[EXTRACTED RECORDS]

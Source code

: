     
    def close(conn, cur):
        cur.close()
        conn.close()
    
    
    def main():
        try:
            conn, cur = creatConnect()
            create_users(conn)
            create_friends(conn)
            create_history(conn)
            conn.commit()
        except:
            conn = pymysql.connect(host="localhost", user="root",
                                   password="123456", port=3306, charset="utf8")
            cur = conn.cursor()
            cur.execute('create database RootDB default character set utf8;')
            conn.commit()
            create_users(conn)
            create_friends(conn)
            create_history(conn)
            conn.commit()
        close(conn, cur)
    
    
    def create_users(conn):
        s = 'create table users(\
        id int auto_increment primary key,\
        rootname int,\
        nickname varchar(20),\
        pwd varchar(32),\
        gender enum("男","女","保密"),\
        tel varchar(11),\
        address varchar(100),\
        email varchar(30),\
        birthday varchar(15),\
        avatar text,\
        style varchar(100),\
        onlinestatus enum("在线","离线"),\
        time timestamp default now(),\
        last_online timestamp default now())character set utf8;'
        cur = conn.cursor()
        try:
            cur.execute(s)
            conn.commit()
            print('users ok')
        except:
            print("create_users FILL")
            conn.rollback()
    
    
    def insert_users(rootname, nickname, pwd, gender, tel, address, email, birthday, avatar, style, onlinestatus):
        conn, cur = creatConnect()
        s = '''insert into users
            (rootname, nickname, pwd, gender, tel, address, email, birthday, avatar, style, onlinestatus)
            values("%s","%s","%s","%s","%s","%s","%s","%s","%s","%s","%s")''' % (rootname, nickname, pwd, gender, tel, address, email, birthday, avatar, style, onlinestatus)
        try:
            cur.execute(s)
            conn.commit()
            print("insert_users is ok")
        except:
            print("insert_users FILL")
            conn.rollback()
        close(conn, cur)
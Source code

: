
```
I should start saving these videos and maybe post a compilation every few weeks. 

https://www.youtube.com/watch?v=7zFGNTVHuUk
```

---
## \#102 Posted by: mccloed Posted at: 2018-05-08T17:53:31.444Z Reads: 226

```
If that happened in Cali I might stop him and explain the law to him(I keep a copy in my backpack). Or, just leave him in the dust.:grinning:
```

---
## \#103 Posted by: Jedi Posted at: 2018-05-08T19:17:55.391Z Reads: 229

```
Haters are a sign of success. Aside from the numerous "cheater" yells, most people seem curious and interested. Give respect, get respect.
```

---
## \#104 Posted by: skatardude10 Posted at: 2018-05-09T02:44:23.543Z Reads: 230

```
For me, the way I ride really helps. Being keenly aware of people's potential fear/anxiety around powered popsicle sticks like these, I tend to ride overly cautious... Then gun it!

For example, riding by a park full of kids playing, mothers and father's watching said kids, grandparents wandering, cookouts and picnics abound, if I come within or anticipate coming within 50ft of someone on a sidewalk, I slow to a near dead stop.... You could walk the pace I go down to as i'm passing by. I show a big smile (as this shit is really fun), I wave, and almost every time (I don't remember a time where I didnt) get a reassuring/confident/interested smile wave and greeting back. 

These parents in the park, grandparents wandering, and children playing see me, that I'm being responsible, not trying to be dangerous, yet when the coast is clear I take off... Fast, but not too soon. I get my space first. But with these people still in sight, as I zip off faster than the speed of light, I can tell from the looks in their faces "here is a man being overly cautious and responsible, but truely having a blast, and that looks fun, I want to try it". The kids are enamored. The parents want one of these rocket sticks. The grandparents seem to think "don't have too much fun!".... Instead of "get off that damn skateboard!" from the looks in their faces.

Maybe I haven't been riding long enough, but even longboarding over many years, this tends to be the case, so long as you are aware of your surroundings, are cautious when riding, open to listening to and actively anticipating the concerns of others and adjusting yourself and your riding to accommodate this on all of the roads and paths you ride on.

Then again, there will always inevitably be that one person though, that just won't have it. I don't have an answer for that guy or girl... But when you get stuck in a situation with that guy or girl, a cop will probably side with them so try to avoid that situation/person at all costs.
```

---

[/EXTRACTED RECORDS]

Repeat the entries above exactly, beginning at their first line and ending with the line that contains "s = '''insert into users", with nothing added.

Source code

:     
    def close(conn, cur):
        cur.close()
        conn.close()
    
    
    def main():
        try:
            conn, cur = creatConnect()
            create_users(conn)
            create_friends(conn)
            create_history(conn)
            conn.commit()
        except:
            conn = pymysql.connect(host="localhost", user="root",
                                   password="123456", port=3306, charset="utf8")
            cur = conn.cursor()
            cur.execute('create database RootDB default character set utf8;')
            conn.commit()
            create_users(conn)
            create_friends(conn)
            create_history(conn)
            conn.commit()
        close(conn, cur)
    
    
    def create_users(conn):
        s = 'create table users(\
        id int auto_increment primary key,\
        rootname int,\
        nickname varchar(20),\
        pwd varchar(32),\
        gender enum("男","女","保密"),\
        tel varchar(11),\
        address varchar(100),\
        email varchar(30),\
        birthday varchar(15),\
        avatar text,\
        style varchar(100),\
        onlinestatus enum("在线","离线"),\
        time timestamp default now(),\
        last_online timestamp default now())character set utf8;'
        cur = conn.cursor()
        try:
            cur.execute(s)
            conn.commit()
            print('users ok')
        except:
            print("create_users FILL")
            conn.rollback()
    
    
    def insert_users(rootname, nickname, pwd, gender, tel, address, email, birthday, avatar, style, onlinestatus):
        conn, cur = creatConnect()
        s = '''insert into users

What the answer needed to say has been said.